Work item ▸
May I have the lines from the one containing "备注：RANK括号里面的1是" to the end of the entries, returned exactly and with nothing else?

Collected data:
▼

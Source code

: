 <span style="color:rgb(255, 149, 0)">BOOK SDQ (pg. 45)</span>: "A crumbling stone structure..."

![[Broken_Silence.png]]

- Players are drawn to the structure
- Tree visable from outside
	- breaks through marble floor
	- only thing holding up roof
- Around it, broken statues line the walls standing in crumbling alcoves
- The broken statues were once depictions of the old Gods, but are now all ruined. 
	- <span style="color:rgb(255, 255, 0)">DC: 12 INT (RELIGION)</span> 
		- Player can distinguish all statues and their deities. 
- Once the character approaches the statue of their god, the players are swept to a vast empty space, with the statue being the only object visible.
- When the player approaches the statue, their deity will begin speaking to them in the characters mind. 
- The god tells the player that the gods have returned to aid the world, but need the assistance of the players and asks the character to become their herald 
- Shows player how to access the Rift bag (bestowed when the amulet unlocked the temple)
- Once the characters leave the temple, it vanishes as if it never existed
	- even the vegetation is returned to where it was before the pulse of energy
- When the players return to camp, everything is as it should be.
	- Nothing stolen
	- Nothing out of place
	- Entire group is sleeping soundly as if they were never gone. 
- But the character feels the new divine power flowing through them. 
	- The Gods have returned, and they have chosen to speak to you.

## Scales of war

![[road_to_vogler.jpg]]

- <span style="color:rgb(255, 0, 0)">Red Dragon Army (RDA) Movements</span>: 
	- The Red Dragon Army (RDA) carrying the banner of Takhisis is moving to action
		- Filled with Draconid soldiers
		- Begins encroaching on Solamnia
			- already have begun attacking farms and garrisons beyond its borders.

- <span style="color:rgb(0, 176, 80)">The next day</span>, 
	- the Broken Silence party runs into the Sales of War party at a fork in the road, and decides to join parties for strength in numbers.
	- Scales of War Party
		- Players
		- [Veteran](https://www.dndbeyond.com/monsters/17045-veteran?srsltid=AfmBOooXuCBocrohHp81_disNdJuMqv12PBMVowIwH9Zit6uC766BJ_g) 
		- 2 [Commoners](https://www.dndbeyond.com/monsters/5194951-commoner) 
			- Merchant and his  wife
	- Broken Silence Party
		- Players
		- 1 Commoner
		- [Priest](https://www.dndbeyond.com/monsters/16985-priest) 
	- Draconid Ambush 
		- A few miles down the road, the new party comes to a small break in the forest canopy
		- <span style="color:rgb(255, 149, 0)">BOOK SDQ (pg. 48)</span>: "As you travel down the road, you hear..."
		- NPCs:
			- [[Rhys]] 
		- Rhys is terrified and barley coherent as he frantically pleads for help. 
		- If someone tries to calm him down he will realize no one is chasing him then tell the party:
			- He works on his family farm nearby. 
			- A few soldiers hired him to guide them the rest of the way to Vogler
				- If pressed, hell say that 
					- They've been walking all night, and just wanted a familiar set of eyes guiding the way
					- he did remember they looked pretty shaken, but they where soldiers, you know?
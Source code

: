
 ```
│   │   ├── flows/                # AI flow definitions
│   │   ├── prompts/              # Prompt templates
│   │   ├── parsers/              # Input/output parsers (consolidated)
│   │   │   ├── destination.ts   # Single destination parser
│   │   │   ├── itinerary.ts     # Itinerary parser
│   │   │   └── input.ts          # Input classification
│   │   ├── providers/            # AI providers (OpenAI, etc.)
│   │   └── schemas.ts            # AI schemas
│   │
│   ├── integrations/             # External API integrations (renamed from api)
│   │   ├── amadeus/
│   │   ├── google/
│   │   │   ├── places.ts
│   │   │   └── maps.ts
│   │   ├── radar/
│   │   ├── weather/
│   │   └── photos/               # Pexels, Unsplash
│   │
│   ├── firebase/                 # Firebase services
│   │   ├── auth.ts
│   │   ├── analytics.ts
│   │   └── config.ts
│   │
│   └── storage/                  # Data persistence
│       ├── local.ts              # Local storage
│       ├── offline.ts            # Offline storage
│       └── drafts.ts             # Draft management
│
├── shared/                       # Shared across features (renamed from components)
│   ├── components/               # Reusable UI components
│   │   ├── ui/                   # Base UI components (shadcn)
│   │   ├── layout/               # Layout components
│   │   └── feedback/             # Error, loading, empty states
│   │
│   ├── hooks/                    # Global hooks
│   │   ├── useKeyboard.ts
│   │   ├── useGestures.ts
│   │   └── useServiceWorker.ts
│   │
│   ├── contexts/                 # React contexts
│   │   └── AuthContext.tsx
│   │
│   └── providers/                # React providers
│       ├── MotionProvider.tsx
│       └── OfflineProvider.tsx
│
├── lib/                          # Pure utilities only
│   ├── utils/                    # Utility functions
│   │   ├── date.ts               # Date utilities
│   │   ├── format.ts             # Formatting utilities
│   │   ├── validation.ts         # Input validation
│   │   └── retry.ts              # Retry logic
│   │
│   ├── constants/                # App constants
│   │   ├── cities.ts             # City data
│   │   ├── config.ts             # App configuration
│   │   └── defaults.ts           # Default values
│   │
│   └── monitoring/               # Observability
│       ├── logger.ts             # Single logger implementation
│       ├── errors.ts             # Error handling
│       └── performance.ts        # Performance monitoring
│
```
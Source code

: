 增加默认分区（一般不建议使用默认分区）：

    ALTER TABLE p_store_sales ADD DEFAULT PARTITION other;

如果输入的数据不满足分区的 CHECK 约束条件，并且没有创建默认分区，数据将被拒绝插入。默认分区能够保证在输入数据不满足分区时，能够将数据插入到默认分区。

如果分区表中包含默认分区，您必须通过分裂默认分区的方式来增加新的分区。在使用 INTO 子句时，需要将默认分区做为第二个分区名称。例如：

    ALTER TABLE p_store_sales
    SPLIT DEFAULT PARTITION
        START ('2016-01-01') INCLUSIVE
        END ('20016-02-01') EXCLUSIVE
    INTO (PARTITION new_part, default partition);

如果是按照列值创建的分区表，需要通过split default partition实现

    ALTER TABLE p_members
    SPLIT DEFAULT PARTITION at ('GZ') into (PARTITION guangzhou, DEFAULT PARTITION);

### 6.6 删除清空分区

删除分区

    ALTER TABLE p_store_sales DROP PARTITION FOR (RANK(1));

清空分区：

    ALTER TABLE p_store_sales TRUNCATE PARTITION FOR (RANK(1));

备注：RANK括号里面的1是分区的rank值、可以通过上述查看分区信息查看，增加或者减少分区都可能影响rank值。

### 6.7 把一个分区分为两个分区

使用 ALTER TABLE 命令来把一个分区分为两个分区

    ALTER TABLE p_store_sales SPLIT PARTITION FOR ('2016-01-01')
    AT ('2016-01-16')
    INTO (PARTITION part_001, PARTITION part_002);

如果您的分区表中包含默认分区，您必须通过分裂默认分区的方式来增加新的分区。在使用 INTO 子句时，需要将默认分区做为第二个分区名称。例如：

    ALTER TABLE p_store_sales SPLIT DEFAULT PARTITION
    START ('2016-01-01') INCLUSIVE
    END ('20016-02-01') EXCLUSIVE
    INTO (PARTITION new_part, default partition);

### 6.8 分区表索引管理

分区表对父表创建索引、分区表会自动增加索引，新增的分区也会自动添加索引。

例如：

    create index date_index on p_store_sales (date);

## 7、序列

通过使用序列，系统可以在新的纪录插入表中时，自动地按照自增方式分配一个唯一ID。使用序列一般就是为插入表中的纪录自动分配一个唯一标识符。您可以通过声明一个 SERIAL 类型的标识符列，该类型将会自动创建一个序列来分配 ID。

▲

Solution to this task ▸
备注：RANK括号里面的1是分区的rank值、可以通过上述查看分区信息查看，增加或者减少分区都可能影响rank值。

### 6.7 把一个分区分为两个分区

使用 ALTER TABLE 命令来把一个分区分为两个分区

    ALTER TABLE p_store_sales SPLIT PARTITION FOR ('2016-01-01')
    AT ('2016-01-16')
    INTO (PARTITION part_001, PARTITION part_002);

如果您的分区表中包含默认分区，您必须通过分裂默认分区的方式来增加新的分区。在使用 INTO 子句时，需要将默认分区做为第二个分区名称。例如：

    ALTER TABLE p_store_sales SPLIT DEFAULT PARTITION
    START ('2016-01-01') INCLUSIVE
    END ('20016-02-01') EXCLUSIVE
    INTO (PARTITION new_part, default partition);

### 6.8 分区表索引管理

分区表对父表创建索引、分区表会自动增加索引，新增的分区也会自动添加索引。

例如：

    create index date_index on p_store_sales (date);

## 7、序列

通过使用序列，系统可以在新的纪录插入表中时，自动地按照自增方式分配一个唯一ID。使用序列一般就是为插入表中的纪录自动分配一个唯一标识符。您可以通过声明一个 SERIAL 类型的标识符列，该类型将会自动创建一个序列来分配 ID。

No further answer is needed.